Diese Haftzeit habe ihm in seinem gesamten Leben in Entscheidungssituationen geholfen, da er sich immer überlegte, was eigentlich passieren könne. Er wusste bereits, dass er auch einige Jahre Gefängnis akzeptierten könnte und entschied sich somit auch einige Mal für Dinge, für die er auch einige Jahre Haftzeit erwarten könnte. Als er 1992 Zugang zu seinen Stasi-Akten erhielt erfuhr er jedoch, wie weit die Staatssicherheit in ihren Überlegungen zu ihm gegangen war: seine „Liquidierung“ war bereits geplant gewesen, etwas, was er sich aus Naivität heraus nicht hatte vorstellen können. Ein Verkehrsunfall, den er schwer verletzt überlebt hatte stellte sich so im Nachhinein als von der Stasi herbeigeführt heraus.

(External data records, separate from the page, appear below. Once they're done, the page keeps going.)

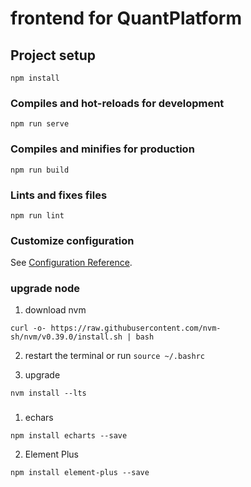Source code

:# frontend for QuantPlatform

## Project setup
```
npm install
```

### Compiles and hot-reloads for development
```
npm run serve
```

### Compiles and minifies for production
```
npm run build
```

### Lints and fixes files
```
npm run lint
```

### Customize configuration
See [Configuration Reference](https://cli.vuejs.org/config/).

### upgrade node
1. download nvm
```
curl -o- https://raw.githubusercontent.com/nvm-sh/nvm/v0.39.0/install.sh | bash
```

2. restart the terminal or run ```source ~/.bashrc```

3. upgrade
```
nvm install --lts
```

### 
1. echars
```
npm install echarts --save
```
2. Element Plus
```
npm install element-plus --save
```
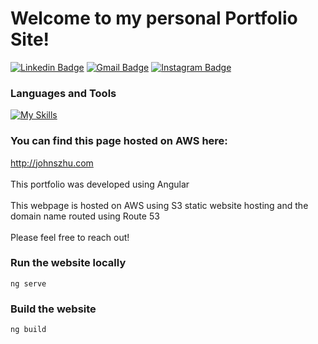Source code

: # Welcome to my personal Portfolio Site!
[![Linkedin Badge](https://img.shields.io/badge/-johnshizhu-blue?style=flat&logo=Linkedin&logoColor=white&link=https://www.linkedin.com/in/johnshizhu/)](https://www.linkedin.com/in/johnshizhu/)
[![Gmail Badge](https://img.shields.io/badge/-johnshizhu-c14438?style=flat&logo=Gmail&logoColor=white&link=mailto:johnshizhu@gmail.com)](mailto:johnshizhu@gmail.com)
[![Instagram Badge](https://img.shields.io/badge/-@johnszhu2-purple?style=flat&logo=instagram&logoColor=white&link=https://instagram.com/johnzhu2/)](https://instagram.com/johnzhu2)
### Languages and Tools
[![My Skills](https://skills.thijs.gg/icons?i=angular,ts,html,css,nodejs)](https://skills.thijs.gg)
<br>
### You can find this page hosted on AWS here: 
http://johnszhu.com
<br><br>
This portfolio was developed using Angular
<br><br>
This webpage is hosted on AWS using S3 static website hosting and the domain name routed using Route 53
<br><br>
Please feel free to reach out!
### Run the website locally
```
ng serve
```
### Build the website
```
ng build
```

Prager Frühling und ´68-Bewegung

Das erste Ereignis bei der Eppelmann seine Überzeugung offen zeigte, war eine Solidaritätsbekundung, die er in der tschechoslowakischen Botschaft nach der Niederschlagung des Prager Frühlings unterzeichnete. Der Prager Frühling hatte ihm große Hoffnungen gemacht, dass auch Reformen von oben möglich sein könnten und wenn diese Erfolg gehabt hätten, auch auf andere Länder hätten übergreifen können. Die Solidaritätsbekundung unterzeichnete er nicht nur mit Namen, sondern verzeichnete zudem seine Adresse. In den Stasi-Akten ließ sich jedoch keine Dokumentation dieses Ereignisses finden. Eppelmann verfolgte wie fast alle DDR-Bürger das westdeutsche Fernsehen, über dass er auch von der ´68-Bewegung in Westdeutschland erfuhr. Er war verwundert über diese Bewegung, da die Menschen im Vergleich zur DDR doch in einem besseren Staat leben müssten. Die Verwunderung über diese Bewegung äußerte man jedoch nur still in engen Kreisen beispielsweise der Kirchengemeinden. Die Ereignisse in Ungarn ´56 sowie in Prag ´68 bewegten Eppelmann jedoch emotional viel stärker als die westdeutsche ´68-Bewegung, da die Erfahrungen in den Staaten des Ostblocks seiner eigenen Situation viel näher waren. 1968 führte zudem dazu, dass Eppelmann ein politisch interessierter Mensch wurde und sich ab dann täglich informierte: er hatte begriffen, dass seine eigene Existenz mit den Ereignissen in der Politik sehr konkret verbunden waren, und man darum zumindest wissen müssen, was geplant und gedacht wird.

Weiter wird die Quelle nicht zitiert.